Paving the cowpaths to the denial cloud

Enterprises are being sold over-specified, inefficient private cloud infrastructure that will end up as shelfware, a conference heard last week.
Written by Phil Wainewright, Contributor

There was some sound sense — some controversy, too — heard from the stage at last week's annual All About The Cloud conference in San Francisco. I'll start with Michael Lock, VP Americas at Google Enterprise, whose cloud apps business he hinted is second only in size to Salesforce.com: "We don't publish figures on this, but Google Enterprise is the second largest cloud-based B2B SaaS company in the world."

He advised attendees at the event — mostly ISVs — to focus not on cloud but on what it enables: "Cloud is so last year," he asserted. "The cloud is actually now the infrastructure and it is being supercharged by a whole set of technologies to make the cloud better." Focus instead on developing apps with new features and functions that takes advantage of mobile, social and local, he said. "If all you're doing is transporting the old features to the cloud, you're missing the point ... Think about these new trends that are supercharging the cloud. Do not pave the old cowpaths."

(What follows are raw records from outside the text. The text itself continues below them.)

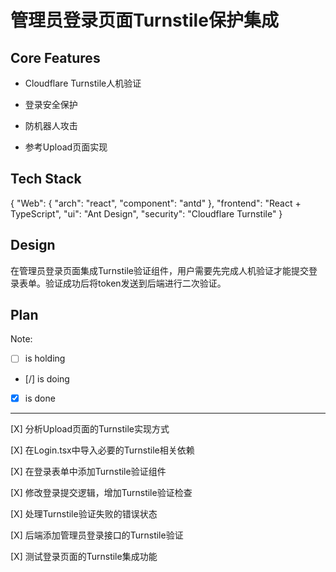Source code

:# 管理员登录页面Turnstile保护集成

## Core Features

- Cloudflare Turnstile人机验证

- 登录安全保护

- 防机器人攻击

- 参考Upload页面实现

## Tech Stack

{
  "Web": {
    "arch": "react",
    "component": "antd"
  },
  "frontend": "React + TypeScript",
  "ui": "Ant Design",
  "security": "Cloudflare Turnstile"
}

## Design

在管理员登录页面集成Turnstile验证组件，用户需要先完成人机验证才能提交登录表单。验证成功后将token发送到后端进行二次验证。

## Plan

Note: 

- [ ] is holding
- [/] is doing
- [X] is done

---

[X] 分析Upload页面的Turnstile实现方式

[X] 在Login.tsx中导入必要的Turnstile相关依赖

[X] 在登录表单中添加Turnstile验证组件

[X] 修改登录提交逻辑，增加Turnstile验证检查

[X] 处理Turnstile验证失败的错误状态

[X] 后端添加管理员登录接口的Turnstile验证

[X] 测试登录页面的Turnstile集成功能

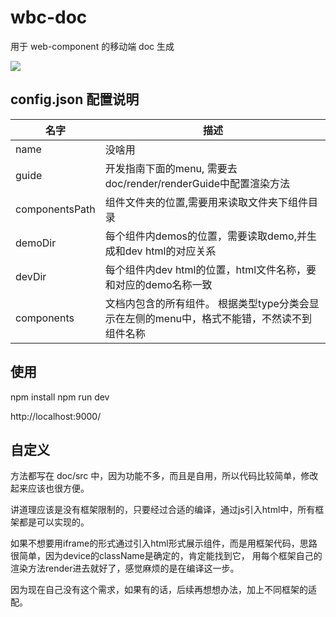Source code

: # wbc-doc
用于 web-component 的移动端 doc 生成

<img src="http://img.gbyyh.com/img.png">

## config.json 配置说明

| 名字           | 描述         |
| -------------- | ------------------- |
| name           | 没啥用      |
| guide          | 开发指南下面的menu, 需要去doc/render/renderGuide中配置渲染方法      |
| componentsPath | 组件文件夹的位置,需要用来读取文件夹下组件目录 |
| demoDir | 每个组件内demos的位置，需要读取demo,并生成和dev html的对应关系 |
| devDir | 每个组件内dev html的位置，html文件名称，要和对应的demo名称一致 |
| components | 文档内包含的所有组件。 根据类型type分类会显示在左侧的menu中，格式不能错，不然读不到组件名称  |

## 使用

npm install
npm run dev

http://localhost:9000/

## 自定义

方法都写在 doc/src 中，因为功能不多，而且是自用，所以代码比较简单，修改起来应该也很方便。

讲道理应该是没有框架限制的，只要经过合适的编译，通过js引入html中，所有框架都是可以实现的。

如果不想要用iframe的形式通过引入html形式展示组件，而是用框架代码，思路很简单，因为device的className是确定的，肯定能找到它，
用每个框架自己的渲染方法render进去就好了，感觉麻烦的是在编译这一步。

因为现在自己没有这个需求，如果有的话，后续再想想办法，加上不同框架的适配。
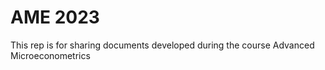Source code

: # AME 2023

This rep is for sharing documents developed during the course Advanced Microeconometrics
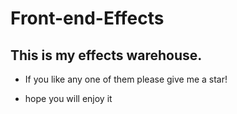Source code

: # Front-end-Effects
## This is my effects warehouse.

+ If you like any one of them please give me a star!

+ hope you will enjoy it
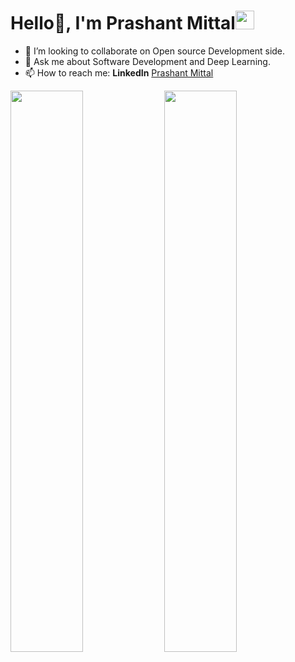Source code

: ###                                                             
<h1 align="left">Hello🚀, I'm Prashant Mittal<img src="https://raw.githubusercontent.com/syedareehaquasar/syedareehaquasar/master/gifs/Hi.gif" width="30px"></h2>

- 👯 I’m looking to collaborate on Open source Development side.
- 💬 Ask me about Software Development and Deep Learning.
- 📫 How to reach me: **LinkedIn** [Prashant Mittal](https://www.linkedin.com/in/prashant-mittal-5a1683201/)

<img width="48%" img src="https://github-readme-stats.vercel.app/api?username=mittal-prashant&theme=radical&show_icons=true">
<img width="48%" src="https://github-readme-streak-stats.herokuapp.com/?user=mittal-prashant&theme=radical&show_icons=true" />
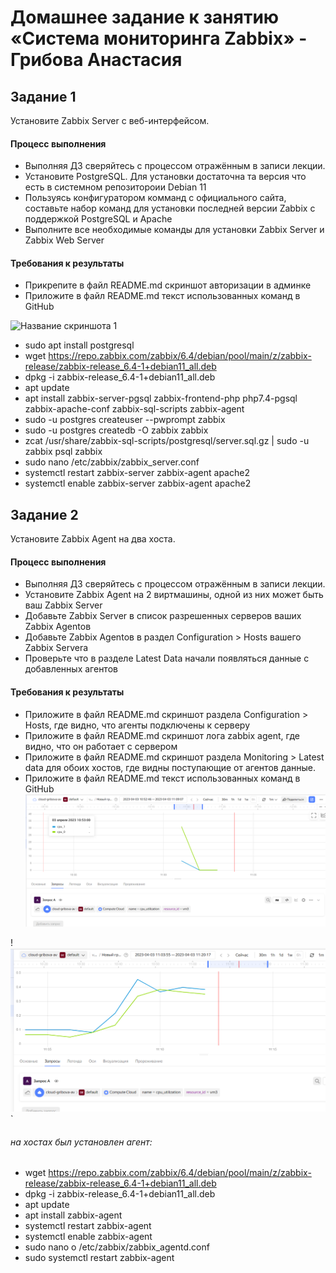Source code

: # Домашнее задание к занятию «Система мониторинга Zabbix» - Грибова Анастасия


## Задание 1
Установите Zabbix Server с веб-интерфейсом.
#### Процесс выполнения
* Выполняя ДЗ сверяйтесь с процессом отражённым в записи лекции.
* Установите PostgreSQL. Для установки достаточна та версия что есть в системном репозитороии Debian 11
* Пользуясь конфигуратором комманд с официального сайта, составьте набор команд для установки последней версии Zabbix с поддержкой PostgreSQL и Apache
* Выполните все необходимые команды для установки Zabbix Server и Zabbix Web Server
#### Требования к результаты
* Прикрепите в файл README.md скриншот авторизации в админке
* Приложите в файл README.md текст использованных команд в GitHub

![Название скриншота 1](https://github.com/gribova-anastasia/zabbix-8-03/blob/b1a216638adf7d4862495479226461e59f02ea40/adminka.png)

* sudo apt install postgresql
* wget https://repo.zabbix.com/zabbix/6.4/debian/pool/main/z/zabbix-release/zabbix-release_6.4-1+debian11_all.deb
* dpkg -i zabbix-release_6.4-1+debian11_all.deb
* apt update
* apt install zabbix-server-pgsql zabbix-frontend-php php7.4-pgsql zabbix-apache-conf zabbix-sql-scripts zabbix-agent
* sudo -u postgres createuser --pwprompt zabbix
* sudo -u postgres createdb -O zabbix zabbix
* zcat /usr/share/zabbix-sql-scripts/postgresql/server.sql.gz | sudo -u zabbix psql zabbix
* sudo nano /etc/zabbix/zabbix_server.conf
* systemctl restart zabbix-server zabbix-agent apache2
* systemctl enable zabbix-server zabbix-agent apache2

## Задание 2
Установите Zabbix Agent на два хоста.
#### Процесс выполнения
* Выполняя ДЗ сверяйтесь с процессом отражённым в записи лекции.
* Установите Zabbix Agent на 2 виртмашины, одной из них может быть ваш Zabbix Server
* Добавьте Zabbix Server в список разрешенных серверов ваших Zabbix Agentов
* Добавьте Zabbix Agentов в раздел Configuration > Hosts вашего Zabbix Servera
* Проверьте что в разделе Latest Data начали появляться данные с добавленных агентов
#### Требования к результаты
* Приложите в файл README.md скриншот раздела Configuration > Hosts, где видно, что агенты подключены к серверу
* Приложите в файл README.md скриншот лога zabbix agent, где видно, что он работает с сервером
* Приложите в файл README.md скриншот раздела Monitoring > Latest data для обоих хостов, где видны поступающие от агентов данные.
* Приложите в файл README.md текст использованных команд в GitHub
![Название скриншота 1](https://github.com/gribova-anastasia/cloud_yandex-gitlab-hw/blob/d6e4cbbc8f86845e440ac5854a306da3897ce7d2/2023-04-03_110600.png)

!![Название скриншота 2](https://github.com/gribova-anastasia/cloud_yandex-gitlab-hw/blob/a93383777295287d9bc140f2e1d160a3571ed1bb/11254.png)`

###### на хостах был установлен агент:
* wget https://repo.zabbix.com/zabbix/6.4/debian/pool/main/z/zabbix-release/zabbix-release_6.4-1+debian11_all.deb
* dpkg -i zabbix-release_6.4-1+debian11_all.deb
* apt update
* apt install zabbix-agent
* systemctl restart zabbix-agent
* systemctl enable zabbix-agent
* sudo nano o /etc/zabbix/zabbix_agentd.conf
* sudo systemctl restart zabbix-agent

Unfortunately, paving the old cowpaths is exactly what many enterprises appear to be doing when they attempt to implement cloud infrastructure. Treb Ryan, CEO of OpSource, has been getting in trouble with his company's new owners, Dimension Data, for repeatedly saying that he doesn't like private clouds. He did it again in his keynote speech last week, much to the dismay of colleagues out in the field selling private clouds to Dimension Data's customers. But as Ryan went on to explain in his talk, it's only certain types of private cloud he dislikes. Specifically, those that waste money because, in a nutshell, they follow the old cowpaths.

"There's stuff being sold to enterprises for private cloud that service providers that have to run at a profit would never buy," Ryan told the AATC audience last week. Out in the enterprise market, he explained, the big systems vendors and their global SI partners are specifying private clouds with sophisticated hardware platforms and complex management software that is designed for conventional enterprise computing environments. It's complete overkill for a typical cloud infrastructure. As a result, he has heard of organisations spending large sums of money to implement private cloud instances that never get used when the operating costs become fully apparent. "For the first time, I'm seeing hardware turn into shelfware," he concluded. "A large percentage of private cloud is designed to get more hardware and more software and shove it onto the customer's shelf."

I delivered my own take on private cloud in an analyst panel later the same day, succinctly summed up in this attendee's tweet: "There are no private clouds, only badly run public clouds. Aka denial clouds." Anyone that believes they can avoid the perils of the Internet today by building their own private cloud is living in cloud cuckoo land. Every enterprise IT infrastructure already touches the cloud at many points, I explained, whether it's linking to mobile devices out in the field, supporting remote locations or simply operating websites and ecommerce. It's pure denial to pretend against all the evidence that conventional approaches remain superior when almost every day there's news of yet another enterprise failing to protect its infrastructure and data because it didn't have its cloud act in order.

Instead of continuing to pave the old cowpaths and hoping the Internet will go away, enterprises should be building infrastructure that learns from the best practice established by today's leading public cloud operators — and if they can't they should run their IT directly on public cloud platforms. The back end will still be private to their administrators, but if it is built to rigorous public cloud standards, it will meet all the economic, performance and compliance requirements they need while delivering all of those crucial emerging capabilities Lock discussed in his presentation. That of course is what Ryan means when he doesn't like private clouds, and it bears out a sentiment originally tweeted more than a year ago by Adrian Cockcroft, cloud architect at Netflix: "There is no technical reason for private cloud to exist, it's all $, FUD and internal politics."